Closed svkazakov closed 7 years ago
Looks like a bug. Could you share all the files with me please so I can debug it?
Thanks, Martin
I have attached all working directory, is it enough? circSeq.1-3-main.zip
Sergey.
That's great, thanks. I'll have a look into it...
I agree, that's definitely a bug. The way circlator works is to trust that the spades assembly is correct, which is unfortunate in this case because it's put that kmer at each end of the contig. I will have a think about if I can do anything to catch this case. However, circlator was designed for long reads, not short illumina, and I have never seen this happen with long reads.
Yes, I know that Circlator was designed for long reads (usually PacBio or Oxford Nanopore), but in my case we have only two libraries with relatively long reads: 454 library with average read length 450 b.p. and Illumina with average read length 201 b.p. In both cases I got a common k-mer presented in final contig two times.
Even 454 reads are shorter than circlator was designed for - I wouldn't consider 450bp to be long. It's expecting reads that are kilobases in length.
Hi, I've run circlator on my own data, and it looks like it keeps a common k-mer at the ends of a contig, that was produced by SPAdes, after changing start position. Shouldn't circlator remove one of it?

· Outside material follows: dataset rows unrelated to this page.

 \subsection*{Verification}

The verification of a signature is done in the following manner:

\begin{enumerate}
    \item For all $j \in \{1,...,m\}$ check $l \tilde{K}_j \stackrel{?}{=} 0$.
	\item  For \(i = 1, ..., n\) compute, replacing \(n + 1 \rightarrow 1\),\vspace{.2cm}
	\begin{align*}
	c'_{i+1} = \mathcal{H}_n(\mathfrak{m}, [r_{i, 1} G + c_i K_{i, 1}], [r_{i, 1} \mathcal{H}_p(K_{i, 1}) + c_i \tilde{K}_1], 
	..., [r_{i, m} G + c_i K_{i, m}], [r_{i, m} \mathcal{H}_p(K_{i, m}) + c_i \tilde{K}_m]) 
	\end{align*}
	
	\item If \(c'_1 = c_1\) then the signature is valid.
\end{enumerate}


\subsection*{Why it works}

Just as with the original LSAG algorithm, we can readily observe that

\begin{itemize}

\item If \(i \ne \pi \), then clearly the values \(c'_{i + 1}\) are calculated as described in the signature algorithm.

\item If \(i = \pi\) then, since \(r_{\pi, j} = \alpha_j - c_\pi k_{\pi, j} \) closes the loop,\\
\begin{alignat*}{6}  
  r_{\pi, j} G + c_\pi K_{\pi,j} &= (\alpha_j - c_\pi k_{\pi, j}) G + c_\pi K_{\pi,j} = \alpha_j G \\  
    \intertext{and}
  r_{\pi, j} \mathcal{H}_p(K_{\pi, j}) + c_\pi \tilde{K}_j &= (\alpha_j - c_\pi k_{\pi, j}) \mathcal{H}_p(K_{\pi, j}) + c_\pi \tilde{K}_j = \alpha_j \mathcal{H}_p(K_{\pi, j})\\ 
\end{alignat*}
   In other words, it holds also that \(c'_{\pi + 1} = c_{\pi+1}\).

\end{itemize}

So there was a common k-mer in a contig of input assembly, but the contig wasn't circular (see Bandage visualization in initial-assembly.png, + file 00.input_assembly.fasta) After local assembly made by SPAdes 3.7.1 in task 03.assembly, the contig becomes circular (see after-local-assembly.png, + attached file 03.assemble-contigs.fasta). And now it has an common k-mer at the ends of it with size of 127 nucs, for used k=127. (see common-k-mer.png). This contig NODE1* is then circularized using nucmer in task 04.merge but the file 04.merge.fasta still contains a common k-mer at the ends of the contig! At the final output this contig is reversed and its start position is changed, but rc-copy of the common k-mer still presents two times in the middle of the final contig.
It is a bug, isn't it?
circlator.log.txt
other-files.zip